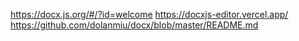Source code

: https://docx.js.org/#/?id=welcome
https://docxjs-editor.vercel.app/
https://github.com/dolanmiu/docx/blob/master/README.md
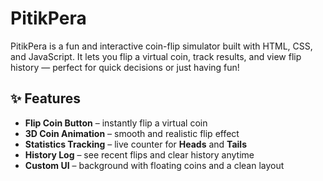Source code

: # PitikPera
PitikPera is a fun and interactive coin-flip simulator built with HTML, CSS, and JavaScript. It lets you flip a virtual coin, track results, and view flip history — perfect for quick decisions or just having fun!

## ✨ Features
-  **Flip Coin Button** – instantly flip a virtual coin  
-  **3D Coin Animation** – smooth and realistic flip effect  
-  **Statistics Tracking** – live counter for **Heads** and **Tails**  
-  **History Log** – see recent flips and clear history anytime  
-  **Custom UI** – background with floating coins and a clean layout  
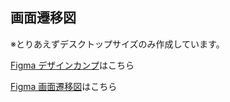 ## 画面遷移図

※とりあえずデスクトップサイズのみ作成しています。

[Figma デザインカンプ](https://www.figma.com/design/oybMdGlXMesh11mO6RudeQ/Onehouse.%E7%94%BB%E9%9D%A2%E9%81%B7%E7%A7%BB%E5%9B%B3?node-id=0-1&t=2DvKXz4tXjfGSQIL-1)はこちら



[Figma 画面遷移図](https://www.figma.com/board/3lMzeK0ts4oTuXAZnK32h8/Onehouse.%E7%94%BB%E9%9D%A2%E9%81%B7%E7%A7%BB%E5%9B%B3?node-id=0-1&t=QGVIcaiQsQSusd6V-1)はこちら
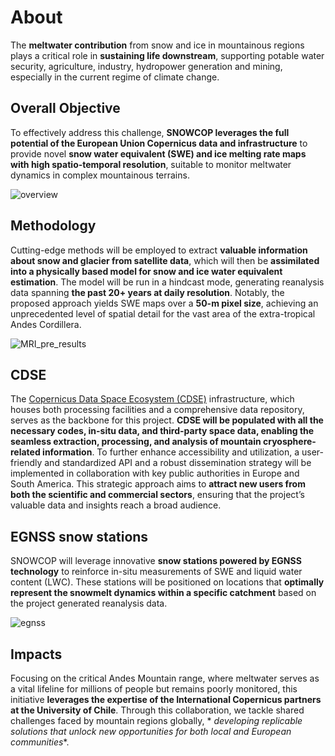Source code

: # About

The **meltwater contribution** from snow and ice in mountainous regions plays a critical role in **sustaining life
downstream**, supporting potable water security, agriculture, industry, hydropower generation and mining, especially in
the current regime of climate change.

## Overall Objective

To effectively address this challenge, **SNOWCOP leverages the full potential of the European Union Copernicus data and
infrastructure** to provide novel **snow water equivalent (SWE) and ice melting rate maps with high spatio-temporal
resolution**, suitable to monitor meltwater dynamics in complex mountainous terrains.

![overview](/images/overall.png)

## Methodology

Cutting-edge methods will be employed to extract **valuable information about snow and glacier from satellite data**,
which will then be **assimilated into a physically based model for snow and ice water equivalent estimation**. The model
will be run in a hindcast mode, generating reanalysis data spanning **the past 20+ years at daily resolution**. Notably,
the proposed approach yields SWE maps over a **50-m pixel size**, achieving an unprecedented level of spatial detail for
the vast area of the extra-tropical Andes Cordillera.

![MRI_pre_results](/images/MRI_pre_results.png)

## CDSE

The [Copernicus Data Space Ecosystem (CDSE)][CDSE] infrastructure, which houses both processing facilities and a
comprehensive data repository, serves as the backbone for this project. **CDSE will be populated with all the necessary
codes, in-situ data, and third-party space data, enabling the seamless extraction, processing, and analysis of mountain
cryosphere-related information**. To further enhance accessibility and utilization, a user-friendly and standardized API
and a robust dissemination strategy will be implemented in collaboration with key public authorities in Europe and South
America. This strategic approach aims to **attract new users from both the scientific and commercial sectors**, ensuring
that the project’s valuable data and insights reach a broad audience.

## EGNSS snow stations

SNOWCOP will leverage innovative **snow stations powered by EGNSS technology** to reinforce in-situ measurements of SWE
and liquid water content (LWC). These stations will be positioned on locations that **optimally represent the snowmelt
dynamics within a specific catchment** based on the project generated reanalysis data.

![egnss](/images/egnss_station.png)

## Impacts

Focusing on the critical Andes Mountain range, where meltwater serves as a vital lifeline for millions of people but
remains poorly monitored, this initiative **leverages the expertise of the International Copernicus partners at the
University of Chile**. Through this collaboration, we tackle shared challenges faced by mountain regions globally, *
*developing replicable solutions that unlock new opportunities for both local and European communities**.


[CDSE]: https://dataspace.copernicus.eu/
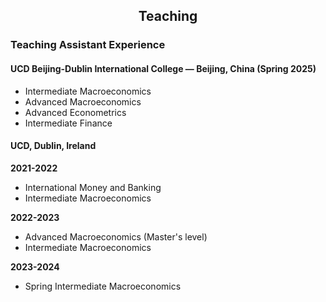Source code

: <div style="text-align: center">

## Teaching

</div>

### Teaching Assistant Experience

#### UCD Beijing-Dublin International College — Beijing, China (Spring 2025)

- Intermediate Macroeconomics
- Advanced Macroeconomics
- Advanced Econometrics
- Intermediate Finance


#### UCD, Dublin, Ireland 

**2021-2022**
- International Money and Banking
- Intermediate Macroeconomics

**2022-2023**
- Advanced Macroeconomics (Master's level)
- Intermediate Macroeconomics

**2023-2024**
- Spring Intermediate Macroeconomics
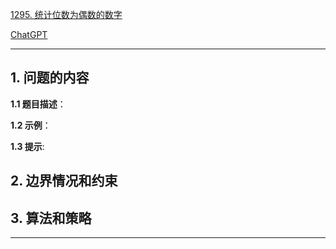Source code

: [1295. 统计位数为偶数的数字](https://leetcode.cn/problems/find-numbers-with-even-number-of-digits)

[ChatGPT](chat.openai.com)

---

## 1. 问题的内容
**1.1 题目描述**：

**1.2 示例**：

**1.3 提示**:

## 2. 边界情况和约束


## 3. 算法和策略

---

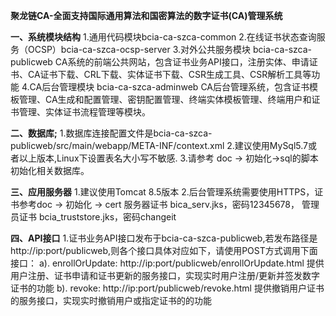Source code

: **聚龙链CA-全面支持国际通用算法和国密算法的数字证书(CA)管理系统**

**一、系统模块结构**
1.通用代码模块bcia-ca-szca-common
2.在线证书状态查询服务（OCSP）bcia-ca-szca-ocsp-server
3.对外公共服务模块 bcia-ca-szca-publicweb
CA系统的前端公共网站，包含证书业务API接口，注册实体、申请证书、CA证书下载、CRL下载、实体证书下载、CSR生成工具、CSR解析工具等功能
4.CA后台管理模块 bcia-ca-szca-adminweb
CA后台管理系统，包含证书模板管理、CA生成和配置管理、密钥配置管理、终端实体模板管理、终端用户和证书管理、实体证书流程管理等模块。

**二、数据库;**
1.数据库连接配置文件是bcia-ca-szca-publicweb/src/main/webapp/META-INF/context.xml
2.建议使用MySql5.7或者以上版本,Linux下设置表名大小写不敏感.
3.请参考 doc -> 初始化->sql的脚本初始化相关数据库。

**三、应用服务器**
1.建议使用Tomcat 8.5版本
2.后台管理系统需要使用HTTPS，证书参考doc -> 初始化 -> cert
服务器证书 bica_serv.jks，密码12345678，
管理员证书 bcia_truststore.jks，密码changeit

**四、API接口**
1.证书业务API接口发布于bcia-ca-szca-publicweb,若发布路径是 http://ip:port/publicweb,则各个接口具体对应如下，请使用POST方式调用下面接口：
a). enrollOrUpdate: http://ip:port/publicweb/enrollOrUpdate.html
    提供用户注册、证书申请和证书更新的服务接口，实现实时用户注册/更新并签发数字证书的功能
b). revoke: http://ip:port/publicweb/revoke.html
    提供撤销用户证书的服务接口，实现实时撤销用户或指定证书的的功能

§ **EXERCISE PROMPT**:
Transcribe only the lines above that start at the line containing "## 2. 边界情况和约束" and end at the line containing "b). revoke: http://ip:port/publicweb/revoke.html". Omit pictures.

§ **THE ANSWER**:
## 2. 边界情况和约束


## 3. 算法和策略

---

Source code

: **聚龙链CA-全面支持国际通用算法和国密算法的数字证书(CA)管理系统**

**一、系统模块结构**
1.通用代码模块bcia-ca-szca-common
2.在线证书状态查询服务（OCSP）bcia-ca-szca-ocsp-server
3.对外公共服务模块 bcia-ca-szca-publicweb
CA系统的前端公共网站，包含证书业务API接口，注册实体、申请证书、CA证书下载、CRL下载、实体证书下载、CSR生成工具、CSR解析工具等功能
4.CA后台管理模块 bcia-ca-szca-adminweb
CA后台管理系统，包含证书模板管理、CA生成和配置管理、密钥配置管理、终端实体模板管理、终端用户和证书管理、实体证书流程管理等模块。

**二、数据库;**
1.数据库连接配置文件是bcia-ca-szca-publicweb/src/main/webapp/META-INF/context.xml
2.建议使用MySql5.7或者以上版本,Linux下设置表名大小写不敏感.
3.请参考 doc -> 初始化->sql的脚本初始化相关数据库。

**三、应用服务器**
1.建议使用Tomcat 8.5版本
2.后台管理系统需要使用HTTPS，证书参考doc -> 初始化 -> cert
服务器证书 bica_serv.jks，密码12345678，
管理员证书 bcia_truststore.jks，密码changeit

**四、API接口**
1.证书业务API接口发布于bcia-ca-szca-publicweb,若发布路径是 http://ip:port/publicweb,则各个接口具体对应如下，请使用POST方式调用下面接口：
a). enrollOrUpdate: http://ip:port/publicweb/enrollOrUpdate.html
    提供用户注册、证书申请和证书更新的服务接口，实现实时用户注册/更新并签发数字证书的功能
b). revoke: http://ip:port/publicweb/revoke.html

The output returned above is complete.